Structural and Epitope Analysis (T- and B-Cell Epitopes) of Hepatitis C Virus (HCV) Glycoproteins: An in silico Approach

Abstract

Chronic infection with Hepatitis C Virus (HCV) poses a major risk for liver disease like cirrhosis, liver failure and hepatocellular carcinoma. In terms of percentage, the prevalence of HCV in India was found to be low to moderate (1-1.5%), but in terms of sheer numbers, India has a significant number of global HCV patients. Presently, HCV can be treated with direct acting-antibody drugs but there is no prophylactic or therapeutic vaccine available against it. In HCV infection, T- and B-cell immunity is important for clearing the virus. In the present study immunoinformatics was used to identify potent vaccine target for HCV vaccine development. Sequence of HCV was retrieved from NCBI and their structural analysis was done by using Protpram, PSIPRED, iTASSER and PDBsum servers. T-cell and B-cell epitopes were predicted by Immune Epitope Database and ACBPRED servers.
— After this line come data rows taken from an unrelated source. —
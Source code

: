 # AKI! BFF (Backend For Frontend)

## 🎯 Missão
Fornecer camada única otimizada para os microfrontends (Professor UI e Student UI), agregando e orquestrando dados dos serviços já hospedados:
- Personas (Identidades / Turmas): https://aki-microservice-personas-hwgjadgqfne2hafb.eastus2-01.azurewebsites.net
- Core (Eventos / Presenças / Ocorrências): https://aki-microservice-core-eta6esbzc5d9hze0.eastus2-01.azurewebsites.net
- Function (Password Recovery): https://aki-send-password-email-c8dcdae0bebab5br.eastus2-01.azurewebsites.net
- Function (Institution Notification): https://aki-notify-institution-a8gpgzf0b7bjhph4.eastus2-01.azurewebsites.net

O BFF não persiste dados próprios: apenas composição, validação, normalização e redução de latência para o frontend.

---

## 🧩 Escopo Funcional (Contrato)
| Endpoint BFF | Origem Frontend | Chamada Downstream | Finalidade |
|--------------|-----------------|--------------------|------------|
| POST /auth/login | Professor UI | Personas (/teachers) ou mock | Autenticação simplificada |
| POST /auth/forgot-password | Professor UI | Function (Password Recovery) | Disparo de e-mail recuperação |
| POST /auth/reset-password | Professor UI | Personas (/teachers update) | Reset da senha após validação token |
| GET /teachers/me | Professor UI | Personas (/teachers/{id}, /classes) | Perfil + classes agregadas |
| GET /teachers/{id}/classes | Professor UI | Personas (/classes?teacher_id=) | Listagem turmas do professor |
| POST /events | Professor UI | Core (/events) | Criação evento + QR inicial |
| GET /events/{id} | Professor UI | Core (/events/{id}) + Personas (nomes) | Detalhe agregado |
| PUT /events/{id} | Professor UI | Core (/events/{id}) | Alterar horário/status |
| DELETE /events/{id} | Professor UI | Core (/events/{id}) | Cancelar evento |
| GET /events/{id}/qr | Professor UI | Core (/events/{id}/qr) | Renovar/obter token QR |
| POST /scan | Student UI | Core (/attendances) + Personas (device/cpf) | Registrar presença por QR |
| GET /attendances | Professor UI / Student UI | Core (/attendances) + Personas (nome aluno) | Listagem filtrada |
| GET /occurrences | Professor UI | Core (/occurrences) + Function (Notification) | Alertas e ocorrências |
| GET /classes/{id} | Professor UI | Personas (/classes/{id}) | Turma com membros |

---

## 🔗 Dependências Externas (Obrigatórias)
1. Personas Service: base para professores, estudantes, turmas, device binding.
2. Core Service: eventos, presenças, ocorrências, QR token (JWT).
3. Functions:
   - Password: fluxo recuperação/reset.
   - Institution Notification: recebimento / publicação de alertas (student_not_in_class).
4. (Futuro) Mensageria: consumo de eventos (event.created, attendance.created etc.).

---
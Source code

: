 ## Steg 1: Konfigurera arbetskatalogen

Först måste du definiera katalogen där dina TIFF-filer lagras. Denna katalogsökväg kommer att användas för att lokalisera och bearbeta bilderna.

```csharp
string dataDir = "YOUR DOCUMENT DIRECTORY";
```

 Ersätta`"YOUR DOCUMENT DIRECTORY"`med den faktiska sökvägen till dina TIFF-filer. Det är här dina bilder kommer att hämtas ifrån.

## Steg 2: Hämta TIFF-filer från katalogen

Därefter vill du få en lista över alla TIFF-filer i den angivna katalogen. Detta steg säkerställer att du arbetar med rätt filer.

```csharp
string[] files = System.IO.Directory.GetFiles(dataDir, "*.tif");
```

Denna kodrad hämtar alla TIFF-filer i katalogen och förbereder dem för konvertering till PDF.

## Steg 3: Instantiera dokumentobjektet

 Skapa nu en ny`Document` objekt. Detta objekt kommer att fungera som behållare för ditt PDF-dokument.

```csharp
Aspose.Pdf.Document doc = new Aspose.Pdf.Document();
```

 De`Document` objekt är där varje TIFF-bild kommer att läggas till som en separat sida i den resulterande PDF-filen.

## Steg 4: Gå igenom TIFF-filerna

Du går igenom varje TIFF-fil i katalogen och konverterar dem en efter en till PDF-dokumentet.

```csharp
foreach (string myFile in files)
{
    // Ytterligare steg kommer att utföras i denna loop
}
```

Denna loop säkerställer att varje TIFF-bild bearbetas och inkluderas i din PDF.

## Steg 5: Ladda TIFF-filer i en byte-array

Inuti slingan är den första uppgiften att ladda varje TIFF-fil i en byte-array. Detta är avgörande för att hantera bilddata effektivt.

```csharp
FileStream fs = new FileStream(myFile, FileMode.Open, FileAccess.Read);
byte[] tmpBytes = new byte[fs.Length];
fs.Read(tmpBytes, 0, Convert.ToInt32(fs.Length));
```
On epitope prediction, 25 and 55 potent MHC-I epitopes and 7 and 13 potent B-cell epitopes were predicted for E1 and E2 protein respectively. Their antigenicity score was also calculated. The most potent MHC-I epitopes were MMMNWSPAV and MAWDMMMNW for HLA-A*02:01 and HLA-B*53:01 and most potent B-cell epitope was TGHRMAWDMMMNWSPA for E1 protein. For E2, four MHC-I epitopes having the lowest binding energy and most potent B-cell epitope was DRPYCWHYAPRPCDTI. In the present study, most potent epitopes for HCV was determined on the basis of their antigenicity along with 3D modeling and docking. Identified B- and T-cell epitopes can be used for the development of potent vaccine against most prevalent HCV type in India to limit its infection.